La réforme du cadre législatif du surendettement s’applique pleinement dans les départements d’outre-mer, avec quelques adaptations mineures à Mayotte ainsi que dans les collectivités de Saint-Barthélemy, de Saint-Martin et de Saint-Pierre-et-Miquelon (articles L. 334-1 à L. 334-3 et L. 334-11 à L. 334-12, R. 336-1 et R. 336-5 à R. 336-8 du Code de la consommation).

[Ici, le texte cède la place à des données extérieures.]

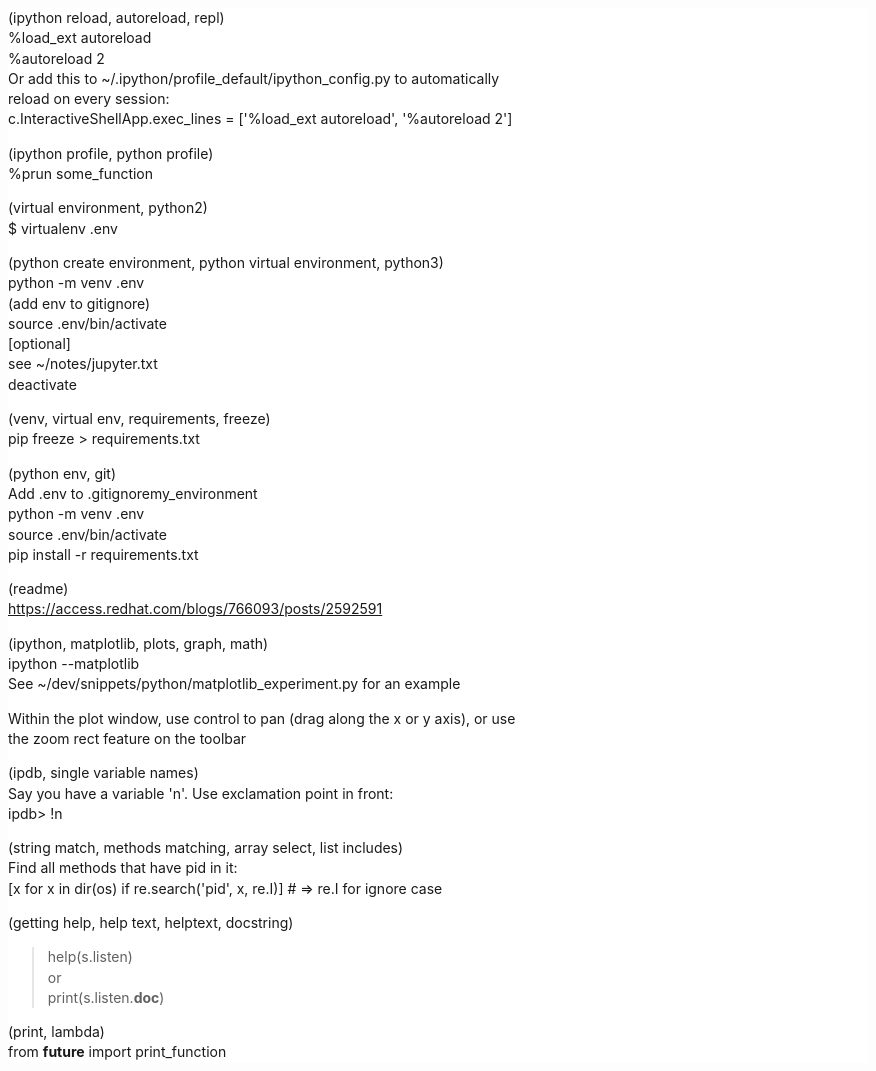 (ipython reload, autoreload, repl)  
  %load_ext autoreload  
  %autoreload 2  
Or add this to ~/.ipython/profile_default/ipython_config.py to automatically  
reload on every session:  
  c.InteractiveShellApp.exec_lines = ['%load_ext autoreload', '%autoreload 2']  
  
(ipython profile, python profile)  
  %prun some_function  
  
  
(virtual environment, python2)  
 $ virtualenv .env  
  
(python create environment, python virtual environment, python3)  
  python -m venv .env  
  (add env to gitignore)  
  source .env/bin/activate  
  [optional]  
    see ~/notes/jupyter.txt  
  deactivate  
  
(venv, virtual env, requirements, freeze)  
  pip freeze > requirements.txt  
  
(python env, git)  
  Add .env to .gitignoremy_environment  
  python -m venv .env  
  source .env/bin/activate  
  pip install -r requirements.txt  
  
  
(readme)  
https://access.redhat.com/blogs/766093/posts/2592591  
  
(ipython, matplotlib, plots, graph, math)  
ipython --matplotlib  
See ~/dev/snippets/python/matplotlib_experiment.py for an example  
  
Within the plot window, use control to pan (drag along the x or y axis), or use  
the zoom rect feature on the toolbar  
  
(ipdb, single variable names)  
Say you have a variable 'n'.  Use exclamation point in front:  
ipdb> !n  
  
  
(string match, methods matching, array select, list includes)  
Find all methods that have pid in it:  
[x for x in dir(os) if re.search('pid', x, re.I)]  # => re.I for ignore case  
  
(getting help, help text, helptext, docstring)  
> help(s.listen)  
or  
> print(s.listen.__doc__)  
  
(print, lambda)  
from __future__ import print_function  
  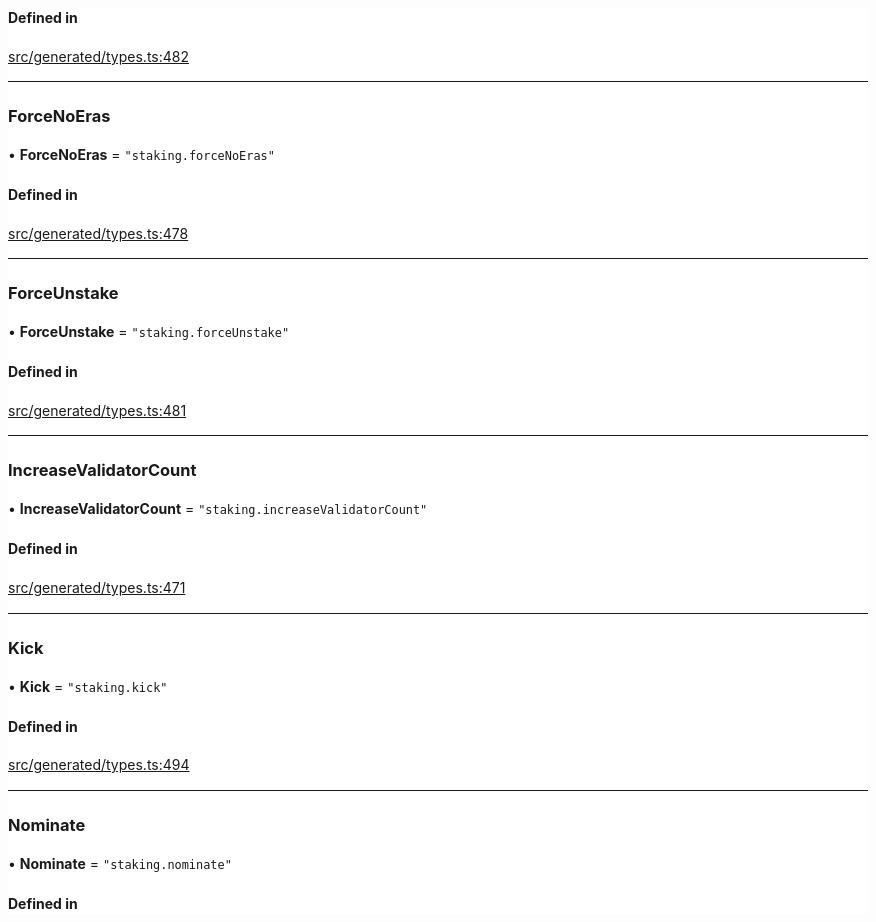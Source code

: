 #### Defined in

[src/generated/types.ts:482](https://github.com/PolymeshAssociation/polymesh-private-sdk/blob/297c67ce/src/generated/types.ts#L482)

___

### ForceNoEras

• **ForceNoEras** = ``"staking.forceNoEras"``

#### Defined in

[src/generated/types.ts:478](https://github.com/PolymeshAssociation/polymesh-private-sdk/blob/297c67ce/src/generated/types.ts#L478)

___

### ForceUnstake

• **ForceUnstake** = ``"staking.forceUnstake"``

#### Defined in

[src/generated/types.ts:481](https://github.com/PolymeshAssociation/polymesh-private-sdk/blob/297c67ce/src/generated/types.ts#L481)

___

### IncreaseValidatorCount

• **IncreaseValidatorCount** = ``"staking.increaseValidatorCount"``

#### Defined in

[src/generated/types.ts:471](https://github.com/PolymeshAssociation/polymesh-private-sdk/blob/297c67ce/src/generated/types.ts#L471)

___

### Kick

• **Kick** = ``"staking.kick"``

#### Defined in

[src/generated/types.ts:494](https://github.com/PolymeshAssociation/polymesh-private-sdk/blob/297c67ce/src/generated/types.ts#L494)

___

### Nominate

• **Nominate** = ``"staking.nominate"``

#### Defined in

Le nouveau dispositif consacre l’élargissement et le renforcement du rôle des commissions grâce à une déjudiciarisation de certaines procédures :
- dans le cadre des procédures de redressement personnel, il appartient dorénavant à la commission de recommander l’effacement des dettes dans les cas où le surendetté ne possède pas d’actifs de valeur (environ 90 à 95 % des cas) ;
- à côté des mesures recommandées devant être homologuées par le juge, la commission pourra imposer des mesures (mesures dites « imposées », qui ne touchent pas au capital de la dette : rééchelonnement, réduction de taux d’intérêt, report ou suspension d’exigibilité) qui deviendront exécutoires sans même que le juge n’intervienne. Les autres évolutions de la réforme concernent :
- la suspension automatique et l’interdiction des procédures d’exécution dès la recevabilité du dossier et l’interdiction pour le débiteur de payer les dettes nées avant la recevabilité ;
- l’obligation pour l’établissement teneur de compte d’assurer la continuité des services bancaires lorsqu’un client dépose un dossier de surendettement ;
- dans une perspective d’accélération du traitement du surendettement, les commissions de surendettement disposent d’un délai d’orientation ramené à trois mois contre six mois auparavant ;
- dans un objectif de transparence accrue, les règlements intérieurs des commissions de surendettement vont être rendus publics, ce qui doit favoriser l’homogénéisation des traitements, notamment sur les conditions de prise en compte et d’appréciation des ressources nécessaires aux dépenses courantes (le « reste à vivre ») ;
- enfin, l’abaissement de dix ans à huit ans de la durée maximale des plans de surendettement et la réduction des durées d’inscription au fichier national des incidents de paiement des crédits aux particuliers (FICP), aux fins de faciliter le rebond des personnes surendettées.